Her kitap simyasal bir yaratımdır ve Herman Melville Yunanistan'a geldiğinde ve Parthenon'u ilk kez orada büyük bir plajlı balina, büyük beyaz kemikleri rüzgarlara maruz kalan Parthenon'u gördüğünde 1857'ye kadar düşünüyorum. Ama bu nasıl olabilir? Bir balina nasıl bir binaya dönüşebilir? Veya bir kitaba? Kelimeler ne şekilde hayatta olabilir?
(Every book is an alchemical creation, and I'm thinking back to 1857 when Herman Melville arrived in Greece and saw the Parthenon for the first time sitting there like a great beached whale, its big white bones exposed to the winds.
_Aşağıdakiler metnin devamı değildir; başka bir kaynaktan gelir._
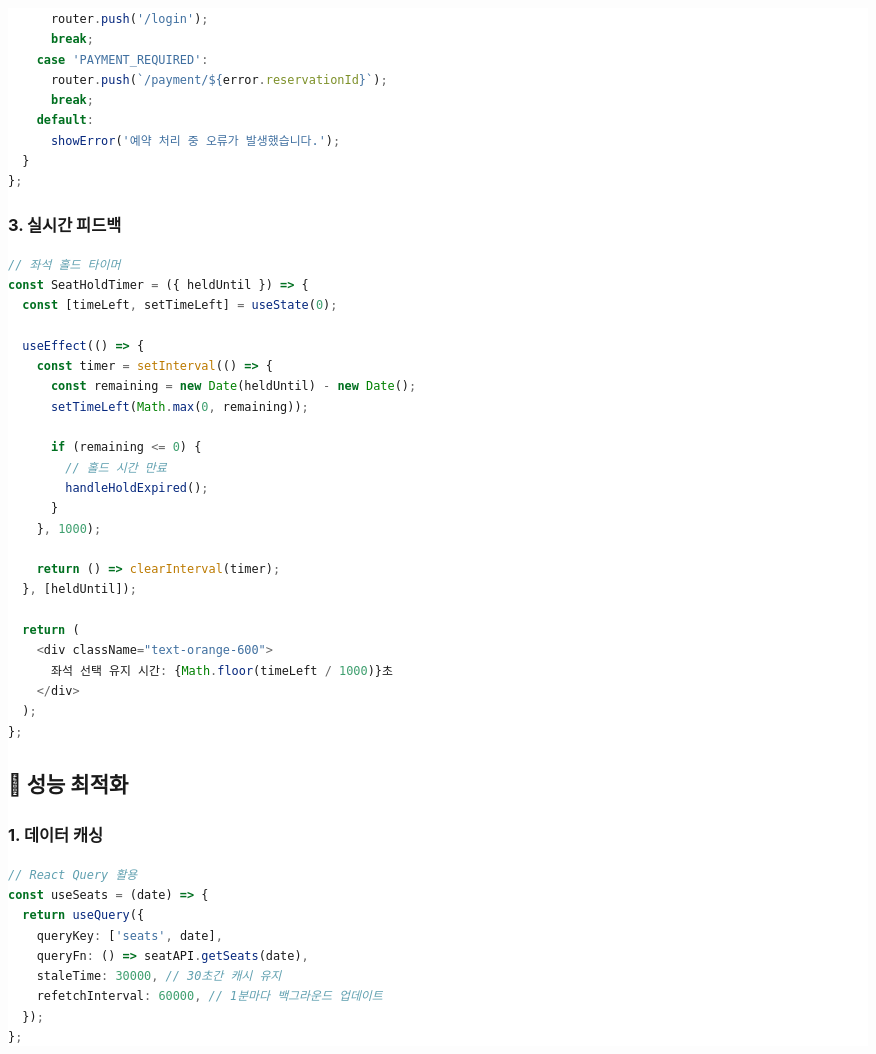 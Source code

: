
 ```typescript
      router.push('/login');
      break;
    case 'PAYMENT_REQUIRED':
      router.push(`/payment/${error.reservationId}`);
      break;
    default:
      showError('예약 처리 중 오류가 발생했습니다.');
  }
};
```

### 3. 실시간 피드백
```typescript
// 좌석 홀드 타이머
const SeatHoldTimer = ({ heldUntil }) => {
  const [timeLeft, setTimeLeft] = useState(0);
  
  useEffect(() => {
    const timer = setInterval(() => {
      const remaining = new Date(heldUntil) - new Date();
      setTimeLeft(Math.max(0, remaining));
      
      if (remaining <= 0) {
        // 홀드 시간 만료
        handleHoldExpired();
      }
    }, 1000);
    
    return () => clearInterval(timer);
  }, [heldUntil]);
  
  return (
    <div className="text-orange-600">
      좌석 선택 유지 시간: {Math.floor(timeLeft / 1000)}초
    </div>
  );
};
```

## 🚀 성능 최적화

### 1. 데이터 캐싱
```typescript
// React Query 활용
const useSeats = (date) => {
  return useQuery({
    queryKey: ['seats', date],
    queryFn: () => seatAPI.getSeats(date),
    staleTime: 30000, // 30초간 캐시 유지
    refetchInterval: 60000, // 1분마다 백그라운드 업데이트
  });
};
```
But how can this happen? How can a whale turn into a building? Or into a book? In what way can words be alive?)
Yansıtıcı çalışmasında "Sinir İncil'den Hikayeler: Retrospektif, 1972-1992," Laurie Anderson, ilgi çekici bir metaforla yaratıcılığın dönüştürücü gücünü çağrıştırıyor. Herman Melville'in Parthenon ile ilk karşılaşmasını anlatıyor ve görkemli görünümünü plajlı bir balinaya benzeterek bir merak ve metamorfoz hissi öneriyor. Bu karşılaştırma, sanatın ve yaratılışın doğası hakkında daha derin felsefi sorulara yol açarak, formların nasıl değişebileceğini ve gelişebileceğini araştırıyor.
Anderson'ın tefekkürü, bir balina gibi organik bir varlığın nasıl bir mimari harikası veya anlatı olabileceğini soran varoluşun özü hakkında derin araştırmalar oluşturur. Bu görüntüler, okuyucuları kelimelerin ve hikayelerin canlılığını dikkate almaya zorlar ve onların da yeni anlamlar ve deneyimler getirebilecek bir yaşam kalitesine sahip olduklarını gösterir. Genel olarak, pasaj, farklı unsurların tamamen yeni ve etkili bir şey yaratmak için bir araya geldiği simyasal sanat sürecini yansıtır.